The scarcity has ratcheted up volatility in the market, with a gauge of expected price swings on German 10-year bond futures jumping by more than a third since September to 5.5%, the highest in 18 months.
Meanwhile, the ECB’s liquidity injections have boosted the amount of spare cash in the euro area to record just shy of 4.5 trillion euros, underpinning demand for debt while driving borrowing costs to record lows.
“It was overdue,” said Christoph Rieger, the head of fixed-rate strategy at Commerzbank AG. “It underlines that the authorities are on the case, and not deaf to the market complaints.”
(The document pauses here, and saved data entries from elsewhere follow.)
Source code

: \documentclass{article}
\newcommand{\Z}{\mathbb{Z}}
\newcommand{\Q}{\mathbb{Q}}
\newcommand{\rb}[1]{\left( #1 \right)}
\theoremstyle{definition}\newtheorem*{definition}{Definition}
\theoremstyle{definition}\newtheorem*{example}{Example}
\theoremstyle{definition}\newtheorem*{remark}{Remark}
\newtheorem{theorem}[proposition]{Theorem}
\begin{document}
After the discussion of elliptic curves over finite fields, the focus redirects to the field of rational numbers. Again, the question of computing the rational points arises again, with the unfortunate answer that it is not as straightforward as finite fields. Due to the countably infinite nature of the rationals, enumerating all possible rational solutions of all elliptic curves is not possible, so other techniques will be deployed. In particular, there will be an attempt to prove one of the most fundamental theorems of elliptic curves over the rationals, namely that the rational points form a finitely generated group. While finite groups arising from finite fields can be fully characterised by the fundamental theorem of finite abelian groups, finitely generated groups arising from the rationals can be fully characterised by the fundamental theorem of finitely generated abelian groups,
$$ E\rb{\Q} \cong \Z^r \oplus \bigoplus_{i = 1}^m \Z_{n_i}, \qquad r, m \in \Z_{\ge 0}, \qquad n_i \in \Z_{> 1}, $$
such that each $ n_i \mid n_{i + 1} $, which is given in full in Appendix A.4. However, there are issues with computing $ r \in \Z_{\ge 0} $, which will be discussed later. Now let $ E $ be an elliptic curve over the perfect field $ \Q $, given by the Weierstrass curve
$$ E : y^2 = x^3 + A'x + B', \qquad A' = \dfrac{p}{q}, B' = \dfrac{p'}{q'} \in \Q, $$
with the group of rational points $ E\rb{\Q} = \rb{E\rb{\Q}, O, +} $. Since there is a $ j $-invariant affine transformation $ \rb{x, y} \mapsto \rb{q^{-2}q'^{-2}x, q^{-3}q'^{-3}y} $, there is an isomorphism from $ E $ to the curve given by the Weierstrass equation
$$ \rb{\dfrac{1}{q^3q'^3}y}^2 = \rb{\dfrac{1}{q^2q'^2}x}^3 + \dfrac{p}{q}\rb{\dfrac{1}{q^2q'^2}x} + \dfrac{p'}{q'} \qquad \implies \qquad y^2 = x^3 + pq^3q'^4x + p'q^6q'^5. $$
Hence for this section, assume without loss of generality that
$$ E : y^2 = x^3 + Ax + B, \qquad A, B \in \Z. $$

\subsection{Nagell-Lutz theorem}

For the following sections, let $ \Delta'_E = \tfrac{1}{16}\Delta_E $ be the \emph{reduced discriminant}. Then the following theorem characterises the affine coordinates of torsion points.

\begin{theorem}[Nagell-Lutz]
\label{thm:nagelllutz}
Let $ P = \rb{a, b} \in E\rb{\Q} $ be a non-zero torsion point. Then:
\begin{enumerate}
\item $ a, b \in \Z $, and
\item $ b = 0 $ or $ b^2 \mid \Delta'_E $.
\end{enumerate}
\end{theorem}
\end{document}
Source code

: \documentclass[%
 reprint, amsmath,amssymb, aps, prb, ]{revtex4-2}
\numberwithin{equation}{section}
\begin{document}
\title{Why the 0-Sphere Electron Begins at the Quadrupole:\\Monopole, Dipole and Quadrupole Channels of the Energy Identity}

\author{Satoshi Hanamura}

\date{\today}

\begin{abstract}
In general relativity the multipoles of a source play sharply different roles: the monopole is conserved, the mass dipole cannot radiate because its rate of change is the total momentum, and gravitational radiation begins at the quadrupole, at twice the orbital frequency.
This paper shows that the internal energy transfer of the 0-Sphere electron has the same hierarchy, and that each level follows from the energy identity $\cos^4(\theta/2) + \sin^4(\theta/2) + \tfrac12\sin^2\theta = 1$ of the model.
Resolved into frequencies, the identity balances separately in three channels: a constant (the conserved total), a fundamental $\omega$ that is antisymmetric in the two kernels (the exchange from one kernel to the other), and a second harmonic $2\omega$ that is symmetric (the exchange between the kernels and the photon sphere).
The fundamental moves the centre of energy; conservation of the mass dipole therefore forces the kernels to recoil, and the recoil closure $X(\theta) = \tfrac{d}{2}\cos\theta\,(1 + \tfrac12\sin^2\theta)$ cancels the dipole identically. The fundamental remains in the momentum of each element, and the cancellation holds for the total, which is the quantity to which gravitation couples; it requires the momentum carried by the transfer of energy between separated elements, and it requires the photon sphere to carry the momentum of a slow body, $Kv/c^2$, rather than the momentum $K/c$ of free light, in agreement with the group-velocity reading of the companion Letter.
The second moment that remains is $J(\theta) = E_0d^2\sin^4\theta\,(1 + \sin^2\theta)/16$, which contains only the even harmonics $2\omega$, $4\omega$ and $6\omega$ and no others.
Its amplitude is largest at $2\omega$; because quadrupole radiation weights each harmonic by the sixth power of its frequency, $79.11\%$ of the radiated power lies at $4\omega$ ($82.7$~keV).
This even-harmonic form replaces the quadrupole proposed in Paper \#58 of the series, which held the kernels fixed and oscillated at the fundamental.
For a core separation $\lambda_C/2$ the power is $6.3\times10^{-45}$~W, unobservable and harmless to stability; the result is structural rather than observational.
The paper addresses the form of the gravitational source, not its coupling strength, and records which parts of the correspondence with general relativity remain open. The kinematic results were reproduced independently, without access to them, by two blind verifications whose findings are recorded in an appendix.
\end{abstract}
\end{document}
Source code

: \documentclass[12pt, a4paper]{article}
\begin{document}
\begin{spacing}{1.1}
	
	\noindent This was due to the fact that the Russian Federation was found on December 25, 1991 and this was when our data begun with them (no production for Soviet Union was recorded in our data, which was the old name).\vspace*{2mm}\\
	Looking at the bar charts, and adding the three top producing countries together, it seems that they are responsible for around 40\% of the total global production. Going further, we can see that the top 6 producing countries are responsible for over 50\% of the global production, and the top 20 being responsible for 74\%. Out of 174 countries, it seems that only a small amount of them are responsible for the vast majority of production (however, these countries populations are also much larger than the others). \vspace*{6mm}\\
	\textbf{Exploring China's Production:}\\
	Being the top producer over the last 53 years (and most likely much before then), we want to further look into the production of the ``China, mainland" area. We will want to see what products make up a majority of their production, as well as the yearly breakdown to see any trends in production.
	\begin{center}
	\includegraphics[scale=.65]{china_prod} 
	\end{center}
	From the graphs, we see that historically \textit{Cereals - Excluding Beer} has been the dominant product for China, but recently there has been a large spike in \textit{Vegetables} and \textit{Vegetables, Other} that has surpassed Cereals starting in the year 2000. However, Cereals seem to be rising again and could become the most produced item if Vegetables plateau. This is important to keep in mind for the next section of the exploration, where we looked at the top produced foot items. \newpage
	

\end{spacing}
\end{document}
The decision comes as strategists at Citigroup Inc. estimate that virtually all of this year’s bond sales with maturities of 30- to 50-years will be completed by the end of this week, underscoring the dearth of higher-yielding debt available.
There are signs the move is already filtering through to markets.
The spread between two-year German bonds and equivalent swap rates slumped the most since March 2020 on Monday after rising to the highest in a year and a half last week. Three-month Euribor has risen 1.5 basis points after falling a record-low of minus 0.573% at the start of the month.
“More stability in this area will feed into other assets,” wrote Mizuho International Plc. strategists including head of multi-asset strategy Peter Chatwell.